• [Task instructions]:
Your copy should hold every record exactly and no images.

----- Data provided

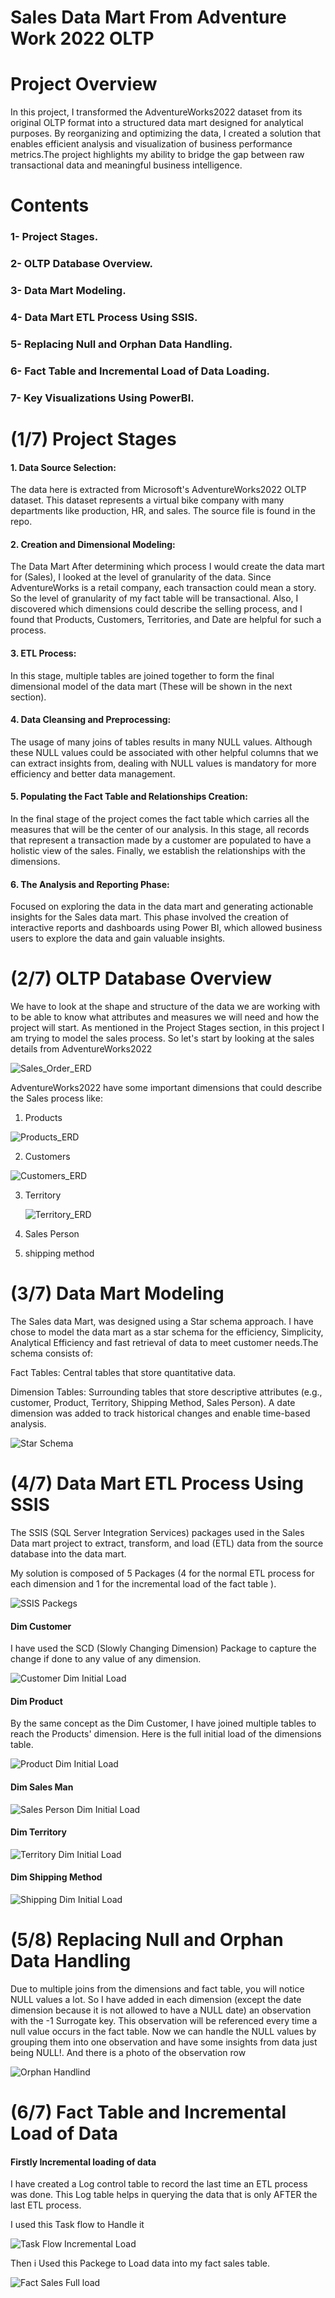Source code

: # Sales Data Mart From Adventure Work 2022 OLTP

# Project Overview
In this project, I transformed the AdventureWorks2022 dataset from its original OLTP format into a structured data mart designed for analytical purposes. By reorganizing and optimizing the data, I created a solution that enables efficient analysis and visualization of business performance metrics.The project highlights my ability to bridge the gap between raw transactional data and meaningful business intelligence.

# Contents
 ### 1- Project Stages.
###  2- OLTP Database Overview.
###  3- Data Mart Modeling.
###  4- Data Mart ETL Process Using SSIS.
###  5- Replacing Null and Orphan Data Handling.
###  6- Fact Table and Incremental Load of Data Loading.
###  7- Key Visualizations Using PowerBI.

# (1/7) Project Stages

#### 1. Data Source Selection:
The data here is extracted from Microsoft's AdventureWorks2022 OLTP dataset. This dataset represents a virtual bike company with many departments like production, HR, and sales. The source file is found in the repo.

#### 2. Creation and Dimensional Modeling: 
The Data Mart After determining which process I would create the data mart for (Sales), I looked at the level of granularity of the data. Since AdventureWorks is a retail company, each transaction could mean a story. So the level of granularity of my fact table will be transactional. Also, I discovered which dimensions could describe the selling process, and I found that Products, Customers, Territories, and Date are helpful for such a process.

#### 3. ETL Process:
In this stage, multiple tables are joined together to form the final dimensional model of the data mart (These will be shown in the next section).

#### 4. Data Cleansing and Preprocessing:
The usage of many joins of tables results in many NULL values. Although these NULL values could be associated with other helpful columns that we can extract insights from, dealing with NULL values is mandatory for more efficiency and better data management.

#### 5. Populating the Fact Table and Relationships Creation:
In the final stage of the project comes the fact table which carries all the measures that will be the center of our analysis. In this stage, all records that represent a transaction made by a customer are populated to have a holistic view of the sales. Finally, we establish the relationships with the dimensions.

#### 6. The Analysis and Reporting Phase:
Focused on exploring the data in the data mart and generating actionable insights for the Sales data mart. This phase involved the creation of interactive reports and dashboards using Power BI, which allowed business users to explore the data and gain valuable insights.

# (2/7) OLTP Database Overview

We have to look at the shape and structure of the data we are working with to be able to know what attributes and measures we will need and how the project will start. As mentioned in the Project Stages section, in this project I am trying to model the sales process. 
So let's start by looking at the sales details from AdventureWorks2022

![Sales_Order_ERD](https://github.com/user-attachments/assets/e26959d4-ce56-418b-986c-4681c23c563b)

AdventureWorks2022 have some important dimensions that could describe the Sales process like:

1. Products

  ![Products_ERD](https://github.com/user-attachments/assets/69cb6d74-3636-4bda-b778-9c407393c678)

2. Customers

  ![Customers_ERD](https://github.com/user-attachments/assets/1090c414-b1f8-437b-8b73-d73b77e9f25a)

3. Territory

   ![Territory_ERD](https://github.com/user-attachments/assets/d0a5c3e3-de58-4eb9-95e3-59124e939ea2)

4. Sales Person
5. shipping method


# (3/7) Data Mart Modeling

The Sales data Mart, was designed using a Star schema approach. I have chose to model the data mart as a star schema for the efficiency, Simplicity, Analytical Efficiency and fast retrieval of data to meet customer needs.The schema consists of:

Fact Tables: Central tables that store quantitative data.

Dimension Tables: Surrounding tables that store descriptive attributes (e.g., customer, Product, Territory, Shipping Method, Sales Person). 
A date dimension was added to track historical changes and enable time-based analysis.

![Star Schema](https://github.com/user-attachments/assets/3f8292bd-7bed-4ee7-9653-2a73f48bcc62)


# (4/7) Data Mart ETL Process Using SSIS

The SSIS (SQL Server Integration Services) packages used in the Sales Data mart project to extract, transform, and load (ETL) data from the source database into the data mart.  
 
My solution is composed of 5 Packages (4 for the normal ETL process for each dimension and 1 for the incremental load of the fact table ).

![SSIS Packegs](https://github.com/user-attachments/assets/4fdb758f-5f9a-4416-8c2c-55a4f57f627f)


#### Dim Customer
I have used the SCD (Slowly Changing Dimension) Package to capture the change if done to any value of any dimension.

![Customer Dim Initial Load](https://github.com/user-attachments/assets/253d252c-e26f-43fe-8f05-e7167eed5cb5)



#### Dim Product

By the same concept as the Dim Customer, I have joined multiple tables to reach the Products' dimension. Here is the full initial load of the dimensions table.

![Product Dim Initial Load](https://github.com/user-attachments/assets/f61b830b-0e66-448d-b5ed-51e39ee06890)

#### Dim Sales Man

![Sales Person Dim Initial Load](https://github.com/user-attachments/assets/10ec9f30-7c9d-481c-bb97-ab096cdb2fbd)

#### Dim Territory

![Territory Dim Initial Load](https://github.com/user-attachments/assets/4456c53a-e77e-4896-a901-70285f20b0f2)


#### Dim Shipping Method

![Shipping Dim Initial Load](https://github.com/user-attachments/assets/f3d8b8ca-c61d-4017-8ee0-a4ab0f4531a4)


# (5/8) Replacing Null and Orphan Data Handling
Due to multiple joins from the dimensions and fact table, you will notice NULL values a lot. So I have added in each dimension (except the date dimension because it is not allowed to have a NULL date) an observation with the -1 Surrogate key. This observation will be referenced every time a null value occurs in the fact table. Now we can handle the NULL values by grouping them into one observation and have some insights from data just being NULL!. And there is a photo of the observation row

![Orphan Handlind](https://github.com/user-attachments/assets/2476cf67-5a54-4cd5-a24b-265161b5c748)

# (6/7) Fact Table and Incremental Load of Data

#### Firstly Incremental loading of data
I have created a Log control table to record the last time an ETL process was done. This Log table helps in querying the data that is only AFTER the last ETL process. 

I used this Task flow to Handle it

![Task Flow Incremental Load](https://github.com/user-attachments/assets/72021aa9-b41c-43dd-95bd-81a090c84deb)

Then i Used this Packege to Load data into my fact sales table.

![Fact Sales Full load](https://github.com/user-attachments/assets/b2c994e3-2f38-4e22-8adc-ed4027d7bd8a)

----------

• [Response area]:
Source code

: # Sales Data Mart From Adventure Work 2022 OLTP

# Project Overview
In this project, I transformed the AdventureWorks2022 dataset from its original OLTP format into a structured data mart designed for analytical purposes. By reorganizing and optimizing the data, I created a solution that enables efficient analysis and visualization of business performance metrics.The project highlights my ability to bridge the gap between raw transactional data and meaningful business intelligence.

# Contents
 ### 1- Project Stages.
###  2- OLTP Database Overview.
###  3- Data Mart Modeling.
###  4- Data Mart ETL Process Using SSIS.
###  5- Replacing Null and Orphan Data Handling.
###  6- Fact Table and Incremental Load of Data Loading.
###  7- Key Visualizations Using PowerBI.

# (1/7) Project Stages

#### 1. Data Source Selection:
The data here is extracted from Microsoft's AdventureWorks2022 OLTP dataset. This dataset represents a virtual bike company with many departments like production, HR, and sales. The source file is found in the repo.

#### 2. Creation and Dimensional Modeling: 
The Data Mart After determining which process I would create the data mart for (Sales), I looked at the level of granularity of the data. Since AdventureWorks is a retail company, each transaction could mean a story. So the level of granularity of my fact table will be transactional. Also, I discovered which dimensions could describe the selling process, and I found that Products, Customers, Territories, and Date are helpful for such a process.

#### 3. ETL Process:
In this stage, multiple tables are joined together to form the final dimensional model of the data mart (These will be shown in the next section).

#### 4. Data Cleansing and Preprocessing:
The usage of many joins of tables results in many NULL values. Although these NULL values could be associated with other helpful columns that we can extract insights from, dealing with NULL values is mandatory for more efficiency and better data management.

#### 5. Populating the Fact Table and Relationships Creation:
In the final stage of the project comes the fact table which carries all the measures that will be the center of our analysis. In this stage, all records that represent a transaction made by a customer are populated to have a holistic view of the sales. Finally, we establish the relationships with the dimensions.

#### 6. The Analysis and Reporting Phase:
Focused on exploring the data in the data mart and generating actionable insights for the Sales data mart. This phase involved the creation of interactive reports and dashboards using Power BI, which allowed business users to explore the data and gain valuable insights.

# (2/7) OLTP Database Overview

We have to look at the shape and structure of the data we are working with to be able to know what attributes and measures we will need and how the project will start. As mentioned in the Project Stages section, in this project I am trying to model the sales process. 
So let's start by looking at the sales details from AdventureWorks2022

![Sales_Order_ERD](https://github.com/user-attachments/assets/e26959d4-ce56-418b-986c-4681c23c563b)

AdventureWorks2022 have some important dimensions that could describe the Sales process like:

1. Products

  ![Products_ERD](https://github.com/user-attachments/assets/69cb6d74-3636-4bda-b778-9c407393c678)

2. Customers

  ![Customers_ERD](https://github.com/user-attachments/assets/1090c414-b1f8-437b-8b73-d73b77e9f25a)

3. Territory

   ![Territory_ERD](https://github.com/user-attachments/assets/d0a5c3e3-de58-4eb9-95e3-59124e939ea2)

4. Sales Person
5. shipping method


# (3/7) Data Mart Modeling

The Sales data Mart, was designed using a Star schema approach. I have chose to model the data mart as a star schema for the efficiency, Simplicity, Analytical Efficiency and fast retrieval of data to meet customer needs.The schema consists of:

Fact Tables: Central tables that store quantitative data.

Dimension Tables: Surrounding tables that store descriptive attributes (e.g., customer, Product, Territory, Shipping Method, Sales Person). 
A date dimension was added to track historical changes and enable time-based analysis.

![Star Schema](https://github.com/user-attachments/assets/3f8292bd-7bed-4ee7-9653-2a73f48bcc62)


# (4/7) Data Mart ETL Process Using SSIS

The SSIS (SQL Server Integration Services) packages used in the Sales Data mart project to extract, transform, and load (ETL) data from the source database into the data mart.  
 
My solution is composed of 5 Packages (4 for the normal ETL process for each dimension and 1 for the incremental load of the fact table ).

![SSIS Packegs](https://github.com/user-attachments/assets/4fdb758f-5f9a-4416-8c2c-55a4f57f627f)


#### Dim Customer
I have used the SCD (Slowly Changing Dimension) Package to capture the change if done to any value of any dimension.

![Customer Dim Initial Load](https://github.com/user-attachments/assets/253d252c-e26f-43fe-8f05-e7167eed5cb5)



#### Dim Product

By the same concept as the Dim Customer, I have joined multiple tables to reach the Products' dimension. Here is the full initial load of the dimensions table.

![Product Dim Initial Load](https://github.com/user-attachments/assets/f61b830b-0e66-448d-b5ed-51e39ee06890)

#### Dim Sales Man

![Sales Person Dim Initial Load](https://github.com/user-attachments/assets/10ec9f30-7c9d-481c-bb97-ab096cdb2fbd)

#### Dim Territory

![Territory Dim Initial Load](https://github.com/user-attachments/assets/4456c53a-e77e-4896-a901-70285f20b0f2)


#### Dim Shipping Method

![Shipping Dim Initial Load](https://github.com/user-attachments/assets/f3d8b8ca-c61d-4017-8ee0-a4ab0f4531a4)


# (5/8) Replacing Null and Orphan Data Handling
Due to multiple joins from the dimensions and fact table, you will notice NULL values a lot. So I have added in each dimension (except the date dimension because it is not allowed to have a NULL date) an observation with the -1 Surrogate key. This observation will be referenced every time a null value occurs in the fact table. Now we can handle the NULL values by grouping them into one observation and have some insights from data just being NULL!. And there is a photo of the observation row

![Orphan Handlind](https://github.com/user-attachments/assets/2476cf67-5a54-4cd5-a24b-265161b5c748)

# (6/7) Fact Table and Incremental Load of Data

#### Firstly Incremental loading of data
I have created a Log control table to record the last time an ETL process was done. This Log table helps in querying the data that is only AFTER the last ETL process. 

I used this Task flow to Handle it

![Task Flow Incremental Load](https://github.com/user-attachments/assets/72021aa9-b41c-43dd-95bd-81a090c84deb)

Then i Used this Packege to Load data into my fact sales table.

![Fact Sales Full load](https://github.com/user-attachments/assets/b2c994e3-2f38-4e22-8adc-ed4027d7bd8a)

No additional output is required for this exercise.